Crappie stack up in deep water during cold weather
When water temperatures reach their lowest levels in January, crappie also reach their deepest depths at Jordan Lake. Freddie Sinclair of Clayton, NC isn’t bothered by that. He deepens his tight-lining spread and drags the deep channels. And he fills his boat with slabs that are hunkering down to feed on shad.
“January is a very predictable month,” said Sinclair (919-219-2804), who runs Sinclair’s Guide Service. “You know the fish are going to be stacked up in the deeper creek channels and deeper ledges on the main lake. Very seldom will they be scattered. If you find the baitfish, usually the crappie will be bunched up with them in good numbers.”
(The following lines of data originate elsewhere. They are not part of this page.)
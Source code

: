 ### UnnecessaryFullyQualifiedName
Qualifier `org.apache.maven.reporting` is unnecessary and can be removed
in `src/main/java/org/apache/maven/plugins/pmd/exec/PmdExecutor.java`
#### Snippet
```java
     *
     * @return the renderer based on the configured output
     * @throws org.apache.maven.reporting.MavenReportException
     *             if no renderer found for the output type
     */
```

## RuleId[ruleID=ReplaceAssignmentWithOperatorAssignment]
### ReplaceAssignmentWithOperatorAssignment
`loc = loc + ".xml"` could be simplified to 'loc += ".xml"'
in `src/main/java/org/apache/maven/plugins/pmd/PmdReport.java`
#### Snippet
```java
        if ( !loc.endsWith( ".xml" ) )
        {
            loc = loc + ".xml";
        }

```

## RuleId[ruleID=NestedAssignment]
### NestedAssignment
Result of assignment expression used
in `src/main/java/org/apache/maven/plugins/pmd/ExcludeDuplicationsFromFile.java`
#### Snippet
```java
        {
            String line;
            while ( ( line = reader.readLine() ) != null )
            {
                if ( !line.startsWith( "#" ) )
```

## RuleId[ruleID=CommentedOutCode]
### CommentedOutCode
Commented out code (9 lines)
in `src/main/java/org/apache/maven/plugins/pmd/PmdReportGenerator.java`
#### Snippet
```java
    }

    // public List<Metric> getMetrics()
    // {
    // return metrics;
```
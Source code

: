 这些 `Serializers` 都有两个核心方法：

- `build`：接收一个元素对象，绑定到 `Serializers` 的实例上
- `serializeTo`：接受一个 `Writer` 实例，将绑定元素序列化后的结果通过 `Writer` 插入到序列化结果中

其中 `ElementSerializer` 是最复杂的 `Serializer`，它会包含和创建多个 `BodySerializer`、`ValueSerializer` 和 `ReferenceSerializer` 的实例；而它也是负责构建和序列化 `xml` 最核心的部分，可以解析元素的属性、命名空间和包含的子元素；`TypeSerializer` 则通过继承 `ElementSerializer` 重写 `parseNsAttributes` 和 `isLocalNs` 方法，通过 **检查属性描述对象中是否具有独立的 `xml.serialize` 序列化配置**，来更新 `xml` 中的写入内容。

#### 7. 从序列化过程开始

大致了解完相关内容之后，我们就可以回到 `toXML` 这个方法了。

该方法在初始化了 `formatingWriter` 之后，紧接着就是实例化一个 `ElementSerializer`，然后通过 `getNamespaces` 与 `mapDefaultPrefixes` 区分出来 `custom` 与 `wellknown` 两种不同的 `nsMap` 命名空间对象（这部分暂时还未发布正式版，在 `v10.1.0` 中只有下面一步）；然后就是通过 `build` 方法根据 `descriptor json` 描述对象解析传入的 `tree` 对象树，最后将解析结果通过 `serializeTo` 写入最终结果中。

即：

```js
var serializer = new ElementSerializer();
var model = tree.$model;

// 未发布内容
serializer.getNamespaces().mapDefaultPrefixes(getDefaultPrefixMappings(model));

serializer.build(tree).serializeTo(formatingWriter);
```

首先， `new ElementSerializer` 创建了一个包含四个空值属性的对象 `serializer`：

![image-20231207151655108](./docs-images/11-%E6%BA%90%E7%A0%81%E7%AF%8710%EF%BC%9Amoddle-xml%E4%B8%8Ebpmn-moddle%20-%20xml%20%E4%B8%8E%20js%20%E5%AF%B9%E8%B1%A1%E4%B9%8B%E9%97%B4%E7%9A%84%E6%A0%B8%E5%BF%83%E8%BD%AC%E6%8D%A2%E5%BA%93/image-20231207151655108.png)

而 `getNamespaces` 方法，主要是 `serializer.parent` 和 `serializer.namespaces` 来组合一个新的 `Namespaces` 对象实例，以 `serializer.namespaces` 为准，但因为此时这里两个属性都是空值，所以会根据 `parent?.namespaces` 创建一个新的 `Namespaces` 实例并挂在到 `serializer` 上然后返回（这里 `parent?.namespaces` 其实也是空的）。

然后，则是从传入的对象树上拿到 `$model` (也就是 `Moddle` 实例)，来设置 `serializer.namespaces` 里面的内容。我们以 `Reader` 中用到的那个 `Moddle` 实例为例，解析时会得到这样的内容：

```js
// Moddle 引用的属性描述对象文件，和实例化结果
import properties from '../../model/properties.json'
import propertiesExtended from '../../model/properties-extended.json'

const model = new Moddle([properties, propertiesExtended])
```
The majority of the channels and ledges Sinclair targets are in 30 to 35 feet of water, with schools of crappie ranging from near the bottom to 20 feet below the surface. This makes the main-river channel that winds through the lake and the ledges that drop into it a focal point for a lot of good crappie fishing. Sinclair said that main-lake points where the slope continues into the river channel are hot spots. The S-turns on the lake’s Haw River side, and the US 64 bridge also get plenty of attention.
Wind dictates weight
“I’ll mostly be vertically tight-lining — spider-rigging — with 8 to 10 rods off the front of the boat,” said Sinclair, “using 6-pound monofilament line and an egg sinker like a Carolina rig to keep the bait down. The wind will dictate the weight, but on an average day, I use a ½-ounce, dropping down to a ¼- or 3/8-ounce with lighter winds. If we do have more wind and choppy water, I’ll put the rods on the back so they don’t bounce as bad. I use 12-, 14- and 16-foot rods, but it’s not uncommon for people to use shorter rods. In the deep water, the fish aren’t going to spook as bad.”
Below the sinker, Sinclair ties either a 1/32- to 1/16-ounce jighead or a gold, No. 4 crappie hook. He tips both with a minnow. Jig colors include black, pink, red, orange, and chartreuse. He favors the brighter colors in stained water. Sinclair said a trolling speed between 0.2 and 0.5 miles per hour is of particular importance. He also staggers bait presentations to be above the crappie marked, but as close as possible. That’s because the colder water will not allow them to give much of a chase.